(Data items)
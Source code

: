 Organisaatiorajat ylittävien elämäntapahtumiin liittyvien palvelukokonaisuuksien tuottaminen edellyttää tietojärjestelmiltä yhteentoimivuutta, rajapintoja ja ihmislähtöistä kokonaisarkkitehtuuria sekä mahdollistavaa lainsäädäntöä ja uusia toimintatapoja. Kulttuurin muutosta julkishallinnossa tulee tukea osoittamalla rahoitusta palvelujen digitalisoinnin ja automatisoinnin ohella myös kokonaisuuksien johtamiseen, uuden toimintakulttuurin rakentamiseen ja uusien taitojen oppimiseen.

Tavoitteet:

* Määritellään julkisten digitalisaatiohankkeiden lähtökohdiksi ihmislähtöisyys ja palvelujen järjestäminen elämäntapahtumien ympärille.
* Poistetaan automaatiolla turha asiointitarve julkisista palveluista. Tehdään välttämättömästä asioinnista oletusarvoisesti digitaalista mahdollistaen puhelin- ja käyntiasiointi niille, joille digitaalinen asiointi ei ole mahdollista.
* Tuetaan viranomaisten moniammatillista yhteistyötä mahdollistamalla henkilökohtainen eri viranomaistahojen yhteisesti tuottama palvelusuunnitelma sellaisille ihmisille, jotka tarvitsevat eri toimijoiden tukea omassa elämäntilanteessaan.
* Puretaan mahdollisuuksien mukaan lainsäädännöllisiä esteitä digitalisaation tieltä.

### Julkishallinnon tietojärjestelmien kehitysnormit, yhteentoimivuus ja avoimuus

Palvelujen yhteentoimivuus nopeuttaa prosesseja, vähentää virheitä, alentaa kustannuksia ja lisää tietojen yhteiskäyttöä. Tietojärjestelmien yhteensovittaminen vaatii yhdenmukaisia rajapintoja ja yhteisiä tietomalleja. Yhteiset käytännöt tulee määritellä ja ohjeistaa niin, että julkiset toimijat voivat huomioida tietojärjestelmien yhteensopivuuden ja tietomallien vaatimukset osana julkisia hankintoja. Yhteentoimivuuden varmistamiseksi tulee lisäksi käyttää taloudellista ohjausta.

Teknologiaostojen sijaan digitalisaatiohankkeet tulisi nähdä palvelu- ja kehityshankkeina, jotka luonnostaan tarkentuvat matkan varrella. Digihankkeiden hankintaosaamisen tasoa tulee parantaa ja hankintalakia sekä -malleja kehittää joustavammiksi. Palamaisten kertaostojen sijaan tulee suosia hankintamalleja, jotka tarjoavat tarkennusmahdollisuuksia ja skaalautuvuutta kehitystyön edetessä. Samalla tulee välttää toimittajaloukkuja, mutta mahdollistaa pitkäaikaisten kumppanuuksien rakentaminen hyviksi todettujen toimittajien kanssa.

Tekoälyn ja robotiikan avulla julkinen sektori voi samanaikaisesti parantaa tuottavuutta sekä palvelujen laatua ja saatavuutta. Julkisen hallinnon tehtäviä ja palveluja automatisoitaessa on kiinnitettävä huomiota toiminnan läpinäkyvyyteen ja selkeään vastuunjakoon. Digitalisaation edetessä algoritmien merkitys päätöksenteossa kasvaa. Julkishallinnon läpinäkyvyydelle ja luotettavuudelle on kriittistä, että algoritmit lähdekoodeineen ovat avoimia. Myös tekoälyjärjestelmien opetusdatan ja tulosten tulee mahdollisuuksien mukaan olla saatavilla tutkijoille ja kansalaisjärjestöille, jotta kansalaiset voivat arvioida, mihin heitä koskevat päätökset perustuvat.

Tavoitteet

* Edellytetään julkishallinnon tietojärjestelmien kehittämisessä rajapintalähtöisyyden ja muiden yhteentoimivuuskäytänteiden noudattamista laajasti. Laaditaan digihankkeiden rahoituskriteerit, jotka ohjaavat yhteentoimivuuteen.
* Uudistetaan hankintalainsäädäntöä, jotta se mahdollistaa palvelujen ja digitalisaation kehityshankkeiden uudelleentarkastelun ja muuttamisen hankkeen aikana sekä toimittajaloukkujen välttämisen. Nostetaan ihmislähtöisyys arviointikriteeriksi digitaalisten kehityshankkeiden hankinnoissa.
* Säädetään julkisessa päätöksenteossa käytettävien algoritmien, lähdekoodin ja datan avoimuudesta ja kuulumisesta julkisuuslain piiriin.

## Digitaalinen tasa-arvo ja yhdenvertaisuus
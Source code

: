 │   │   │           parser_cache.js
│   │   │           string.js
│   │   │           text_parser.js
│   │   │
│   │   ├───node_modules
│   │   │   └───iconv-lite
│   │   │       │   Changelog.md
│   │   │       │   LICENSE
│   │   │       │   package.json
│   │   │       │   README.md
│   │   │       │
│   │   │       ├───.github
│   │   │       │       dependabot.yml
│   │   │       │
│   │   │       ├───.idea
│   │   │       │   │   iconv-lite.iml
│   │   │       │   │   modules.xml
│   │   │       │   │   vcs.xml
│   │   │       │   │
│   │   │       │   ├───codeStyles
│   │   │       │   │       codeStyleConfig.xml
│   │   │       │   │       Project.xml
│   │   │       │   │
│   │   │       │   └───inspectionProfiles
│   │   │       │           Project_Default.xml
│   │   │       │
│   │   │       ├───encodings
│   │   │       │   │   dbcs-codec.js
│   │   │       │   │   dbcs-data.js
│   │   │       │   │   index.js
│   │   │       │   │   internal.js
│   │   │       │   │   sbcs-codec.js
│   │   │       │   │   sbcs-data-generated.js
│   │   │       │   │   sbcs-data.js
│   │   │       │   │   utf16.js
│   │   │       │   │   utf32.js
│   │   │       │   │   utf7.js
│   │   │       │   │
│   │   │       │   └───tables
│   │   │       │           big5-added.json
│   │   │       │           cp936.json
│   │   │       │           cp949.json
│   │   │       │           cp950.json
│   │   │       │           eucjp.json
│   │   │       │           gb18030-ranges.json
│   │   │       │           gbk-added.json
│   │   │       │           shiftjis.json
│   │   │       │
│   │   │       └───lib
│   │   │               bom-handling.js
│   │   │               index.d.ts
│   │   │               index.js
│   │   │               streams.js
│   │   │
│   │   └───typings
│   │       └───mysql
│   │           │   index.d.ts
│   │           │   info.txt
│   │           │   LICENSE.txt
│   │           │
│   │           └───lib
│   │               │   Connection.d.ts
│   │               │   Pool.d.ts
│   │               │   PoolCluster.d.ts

Assignment
Write down every line of the data above that includes the string "sekä".

Exercise answer
: Organisaatiorajat ylittävien elämäntapahtumiin liittyvien palvelukokonaisuuksien tuottaminen edellyttää tietojärjestelmiltä yhteentoimivuutta, rajapintoja ja ihmislähtöistä kokonaisarkkitehtuuria sekä mahdollistavaa lainsäädäntöä ja uusia toimintatapoja. Kulttuurin muutosta julkishallinnossa tulee tukea osoittamalla rahoitusta palvelujen digitalisoinnin ja automatisoinnin ohella myös kokonaisuuksien johtamiseen, uuden toimintakulttuurin rakentamiseen ja uusien taitojen oppimiseen.
Teknologiaostojen sijaan digitalisaatiohankkeet tulisi nähdä palvelu- ja kehityshankkeina, jotka luonnostaan tarkentuvat matkan varrella. Digihankkeiden hankintaosaamisen tasoa tulee parantaa ja hankintalakia sekä -malleja kehittää joustavammiksi. Palamaisten kertaostojen sijaan tulee suosia hankintamalleja, jotka tarjoavat tarkennusmahdollisuuksia ja skaalautuvuutta kehitystyön edetessä. Samalla tulee välttää toimittajaloukkuja, mutta mahdollistaa pitkäaikaisten kumppanuuksien rakentaminen hyviksi todettujen toimittajien kanssa.
Tekoälyn ja robotiikan avulla julkinen sektori voi samanaikaisesti parantaa tuottavuutta sekä palvelujen laatua ja saatavuutta. Julkisen hallinnon tehtäviä ja palveluja automatisoitaessa on kiinnitettävä huomiota toiminnan läpinäkyvyyteen ja selkeään vastuunjakoon. Digitalisaation edetessä algoritmien merkitys päätöksenteossa kasvaa. Julkishallinnon läpinäkyvyydelle ja luotettavuudelle on kriittistä, että algoritmit lähdekoodeineen ovat avoimia. Myös tekoälyjärjestelmien opetusdatan ja tulosten tulee mahdollisuuksien mukaan olla saatavilla tutkijoille ja kansalaisjärjestöille, jotta kansalaiset voivat arvioida, mihin heitä koskevat päätökset perustuvat.
* Uudistetaan hankintalainsäädäntöä, jotta se mahdollistaa palvelujen ja digitalisaation kehityshankkeiden uudelleentarkastelun ja muuttamisen hankkeen aikana sekä toimittajaloukkujen välttämisen. Nostetaan ihmislähtöisyys arviointikriteeriksi digitaalisten kehityshankkeiden hankinnoissa.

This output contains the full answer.